In his continuing explanation of the steps toward realisation, Hazrat Inayat Khan shows that they correspond with advancing stages of belief. The previous post is here.
Then there is a second step towards belief and that is belief in an authority, as with people at the time of a dictatorship – they believe in a leader. They say, ‘I will not believe in the ordinary man, in my neighbor, in my colleague. I believe in that man, whom I trust.’ This belief is one step higher, because it is a belief in somebody in whom one has trust. When a person says, ‘I am a Christian,’ it means a belief in Jesus Christ and his teaching. It is a belief in someone, not in an abstraction. One might think that people do not believe in authority today, but this is not so. For instance everyone accepts a discovery made by a scientist before having made investigations about it. Investigations come afterwards. When somebody comes forward and says he has discovered something, everyone accepts it. Perhaps another scientist will produce something else one may believe, but the one who says a thing with authority is believed by the multitude.
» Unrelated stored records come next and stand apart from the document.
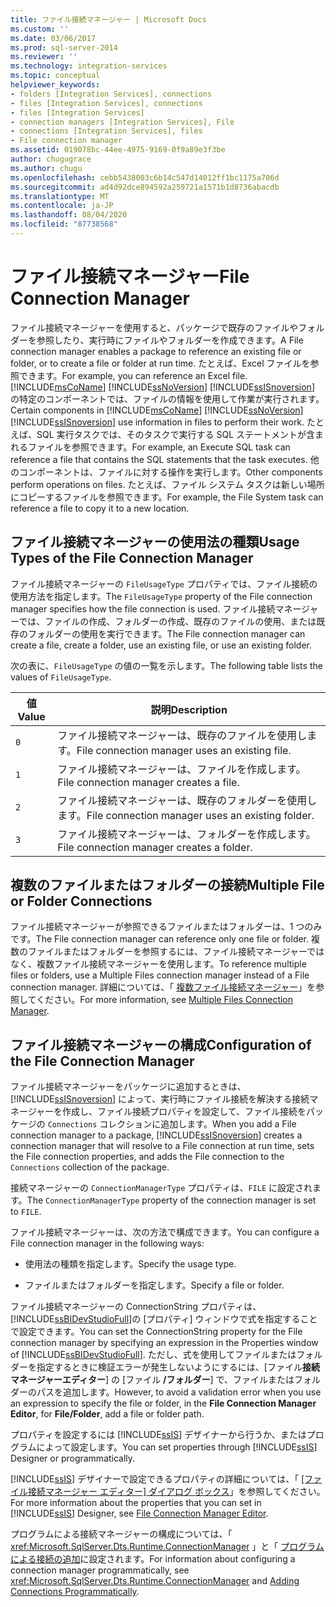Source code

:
 ```yaml
---
title: ファイル接続マネージャー | Microsoft Docs
ms.custom: ''
ms.date: 03/06/2017
ms.prod: sql-server-2014
ms.reviewer: ''
ms.technology: integration-services
ms.topic: conceptual
helpviewer_keywords:
- folders [Integration Services], connections
- files [Integration Services], connections
- files [Integration Services]
- connection managers [Integration Services], File
- connections [Integration Services], files
- File connection manager
ms.assetid: 019078bc-44ee-4975-9169-0f9a89e3f3be
author: chugugrace
ms.author: chugu
ms.openlocfilehash: cebb5438003c6b14c547d14012ff1bc1175a706d
ms.sourcegitcommit: ad4d92dce894592a259721a1571b1d8736abacdb
ms.translationtype: MT
ms.contentlocale: ja-JP
ms.lasthandoff: 08/04/2020
ms.locfileid: "87738568"
---
```

# <a name="file-connection-manager"></a><span data-ttu-id="06247-102">ファイル接続マネージャー</span><span class="sxs-lookup"><span data-stu-id="06247-102">File Connection Manager</span></span>
  <span data-ttu-id="06247-103">ファイル接続マネージャーを使用すると、パッケージで既存のファイルやフォルダーを参照したり、実行時にファイルやフォルダーを作成できます。</span><span class="sxs-lookup"><span data-stu-id="06247-103">A File connection manager enables a package to reference an existing file or folder, or to create a file or folder at run time.</span></span> <span data-ttu-id="06247-104">たとえば、Excel ファイルを参照できます。</span><span class="sxs-lookup"><span data-stu-id="06247-104">For example, you can reference an Excel file.</span></span> <span data-ttu-id="06247-105">[!INCLUDE[msCoName](../../includes/msconame-md.md)] [!INCLUDE[ssNoVersion](../../includes/ssnoversion-md.md)] [!INCLUDE[ssISnoversion](../../includes/ssisnoversion-md.md)] の特定のコンポーネントでは、ファイルの情報を使用して作業が実行されます。</span><span class="sxs-lookup"><span data-stu-id="06247-105">Certain components in [!INCLUDE[msCoName](../../includes/msconame-md.md)] [!INCLUDE[ssNoVersion](../../includes/ssnoversion-md.md)] [!INCLUDE[ssISnoversion](../../includes/ssisnoversion-md.md)] use information in files to perform their work.</span></span> <span data-ttu-id="06247-106">たとえば、SQL 実行タスクでは、そのタスクで実行する SQL ステートメントが含まれるファイルを参照できます。</span><span class="sxs-lookup"><span data-stu-id="06247-106">For example, an Execute SQL task can reference a file that contains the SQL statements that the task executes.</span></span> <span data-ttu-id="06247-107">他のコンポーネントは、ファイルに対する操作を実行します。</span><span class="sxs-lookup"><span data-stu-id="06247-107">Other components perform operations on files.</span></span> <span data-ttu-id="06247-108">たとえば、ファイル システム タスクは新しい場所にコピーするファイルを参照できます。</span><span class="sxs-lookup"><span data-stu-id="06247-108">For example, the File System task can reference a file to copy it to a new location.</span></span>  
  
## <a name="usage-types-of-the-file-connection-manager"></a><span data-ttu-id="06247-109">ファイル接続マネージャーの使用法の種類</span><span class="sxs-lookup"><span data-stu-id="06247-109">Usage Types of the File Connection Manager</span></span>  
 <span data-ttu-id="06247-110">ファイル接続マネージャーの `FileUsageType` プロパティでは、ファイル接続の使用方法を指定します。</span><span class="sxs-lookup"><span data-stu-id="06247-110">The `FileUsageType` property of the File connection manager specifies how the file connection is used.</span></span> <span data-ttu-id="06247-111">ファイル接続マネージャーでは、ファイルの作成、フォルダーの作成、既存のファイルの使用、または既存のフォルダーの使用を実行できます。</span><span class="sxs-lookup"><span data-stu-id="06247-111">The File connection manager can create a file, create a folder, use an existing file, or use an existing folder.</span></span>  
  
 <span data-ttu-id="06247-112">次の表に、`FileUsageType` の値の一覧を示します。</span><span class="sxs-lookup"><span data-stu-id="06247-112">The following table lists the values of `FileUsageType`.</span></span>  
  
|<span data-ttu-id="06247-113">値</span><span class="sxs-lookup"><span data-stu-id="06247-113">Value</span></span>|<span data-ttu-id="06247-114">説明</span><span class="sxs-lookup"><span data-stu-id="06247-114">Description</span></span>|  
|-----------|-----------------|  
|`0`|<span data-ttu-id="06247-115">ファイル接続マネージャーは、既存のファイルを使用します。</span><span class="sxs-lookup"><span data-stu-id="06247-115">File connection manager uses an existing file.</span></span>|  
|`1`|<span data-ttu-id="06247-116">ファイル接続マネージャーは、ファイルを作成します。</span><span class="sxs-lookup"><span data-stu-id="06247-116">File connection manager creates a file.</span></span>|  
|`2`|<span data-ttu-id="06247-117">ファイル接続マネージャーは、既存のフォルダーを使用します。</span><span class="sxs-lookup"><span data-stu-id="06247-117">File connection manager uses an existing folder.</span></span>|  
|`3`|<span data-ttu-id="06247-118">ファイル接続マネージャーは、フォルダーを作成します。</span><span class="sxs-lookup"><span data-stu-id="06247-118">File connection manager creates a folder.</span></span>|  
  
## <a name="multiple-file-or-folder-connections"></a><span data-ttu-id="06247-119">複数のファイルまたはフォルダーの接続</span><span class="sxs-lookup"><span data-stu-id="06247-119">Multiple File or Folder Connections</span></span>  
 <span data-ttu-id="06247-120">ファイル接続マネージャーが参照できるファイルまたはフォルダーは、1 つのみです。</span><span class="sxs-lookup"><span data-stu-id="06247-120">The File connection manager can reference only one file or folder.</span></span> <span data-ttu-id="06247-121">複数のファイルまたはフォルダーを参照するには、ファイル接続マネージャーではなく、複数ファイル接続マネージャーを使用します。</span><span class="sxs-lookup"><span data-stu-id="06247-121">To reference multiple files or folders, use a Multiple Files connection manager instead of a File connection manager.</span></span> <span data-ttu-id="06247-122">詳細については、「 [複数ファイル接続マネージャー](multiple-files-connection-manager.md)」を参照してください。</span><span class="sxs-lookup"><span data-stu-id="06247-122">For more information, see [Multiple Files Connection Manager](multiple-files-connection-manager.md).</span></span>  
  
## <a name="configuration-of-the-file-connection-manager"></a><span data-ttu-id="06247-123">ファイル接続マネージャーの構成</span><span class="sxs-lookup"><span data-stu-id="06247-123">Configuration of the File Connection Manager</span></span>  
 <span data-ttu-id="06247-124">ファイル接続マネージャーをパッケージに追加するときは、[!INCLUDE[ssISnoversion](../../includes/ssisnoversion-md.md)] によって、実行時にファイル接続を解決する接続マネージャーを作成し、ファイル接続プロパティを設定して、ファイル接続をパッケージの `Connections` コレクションに追加します。</span><span class="sxs-lookup"><span data-stu-id="06247-124">When you add a File connection manager to a package, [!INCLUDE[ssISnoversion](../../includes/ssisnoversion-md.md)] creates a connection manager that will resolve to a File connection at run time, sets the File connection properties, and adds the File connection to the `Connections` collection of the package.</span></span>  
  
 <span data-ttu-id="06247-125">接続マネージャーの `ConnectionManagerType` プロパティは、`FILE` に設定されます。</span><span class="sxs-lookup"><span data-stu-id="06247-125">The `ConnectionManagerType` property of the connection manager is set to `FILE`.</span></span>  
  
 <span data-ttu-id="06247-126">ファイル接続マネージャーは、次の方法で構成できます。</span><span class="sxs-lookup"><span data-stu-id="06247-126">You can configure a File connection manager in the following ways:</span></span>  
  
-   <span data-ttu-id="06247-127">使用法の種類を指定します。</span><span class="sxs-lookup"><span data-stu-id="06247-127">Specify the usage type.</span></span>  
  
-   <span data-ttu-id="06247-128">ファイルまたはフォルダーを指定します。</span><span class="sxs-lookup"><span data-stu-id="06247-128">Specify a file or folder.</span></span>  
  
 <span data-ttu-id="06247-129">ファイル接続マネージャーの ConnectionString プロパティは、 [!INCLUDE[ssBIDevStudioFull](../../includes/ssbidevstudiofull-md.md)]の [プロパティ] ウィンドウで式を指定することで設定できます。</span><span class="sxs-lookup"><span data-stu-id="06247-129">You can set the ConnectionString property for the File connection manager by specifying an expression in the Properties window of [!INCLUDE[ssBIDevStudioFull](../../includes/ssbidevstudiofull-md.md)].</span></span> <span data-ttu-id="06247-130">ただし、式を使用してファイルまたはフォルダーを指定するときに検証エラーが発生しないようにするには、[ファイル**接続マネージャーエディター**] の [ファイル **/フォルダー**] で、ファイルまたはフォルダーのパスを追加します。</span><span class="sxs-lookup"><span data-stu-id="06247-130">However, to avoid a validation error when you use an expression to specify the file or folder, in the **File Connection Manager Editor**, for **File/Folder**, add a file or folder path.</span></span>  
  
 <span data-ttu-id="06247-131">プロパティを設定するには [!INCLUDE[ssIS](../../includes/ssis-md.md)] デザイナーから行うか、またはプログラムによって設定します。</span><span class="sxs-lookup"><span data-stu-id="06247-131">You can set properties through [!INCLUDE[ssIS](../../includes/ssis-md.md)] Designer or programmatically.</span></span>  
  
 <span data-ttu-id="06247-132">[!INCLUDE[ssIS](../../includes/ssis-md.md)] デザイナーで設定できるプロパティの詳細については、「 [[ファイル接続マネージャー エディター] ダイアログ ボックス](../file-connection-manager-editor.md)」を参照してください。</span><span class="sxs-lookup"><span data-stu-id="06247-132">For more information about the properties that you can set in [!INCLUDE[ssIS](../../includes/ssis-md.md)] Designer, see [File Connection Manager Editor](../file-connection-manager-editor.md).</span></span>  
  
 <span data-ttu-id="06247-133">プログラムによる接続マネージャーの構成については、「 <xref:Microsoft.SqlServer.Dts.Runtime.ConnectionManager> 」と「 [プログラムによる接続の追加](../building-packages-programmatically/adding-connections-programmatically.md)に設定されます。</span><span class="sxs-lookup"><span data-stu-id="06247-133">For information about configuring a connection manager programmatically, see <xref:Microsoft.SqlServer.Dts.Runtime.ConnectionManager> and [Adding Connections Programmatically](../building-packages-programmatically/adding-connections-programmatically.md).</span></span>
Then there is a third stage of belief, a further stage, and this belief makes man still greater. It is the belief of reason, and it means that one does not believe in any authority, nor in what everybody else believes, but that one has reasoned it out. That one sees reason in it. This belief is stronger still; for of the beliefs I have explained before one cannot give proof, but in this case one can stand up and say, ‘Yes, I have reasoned it out.’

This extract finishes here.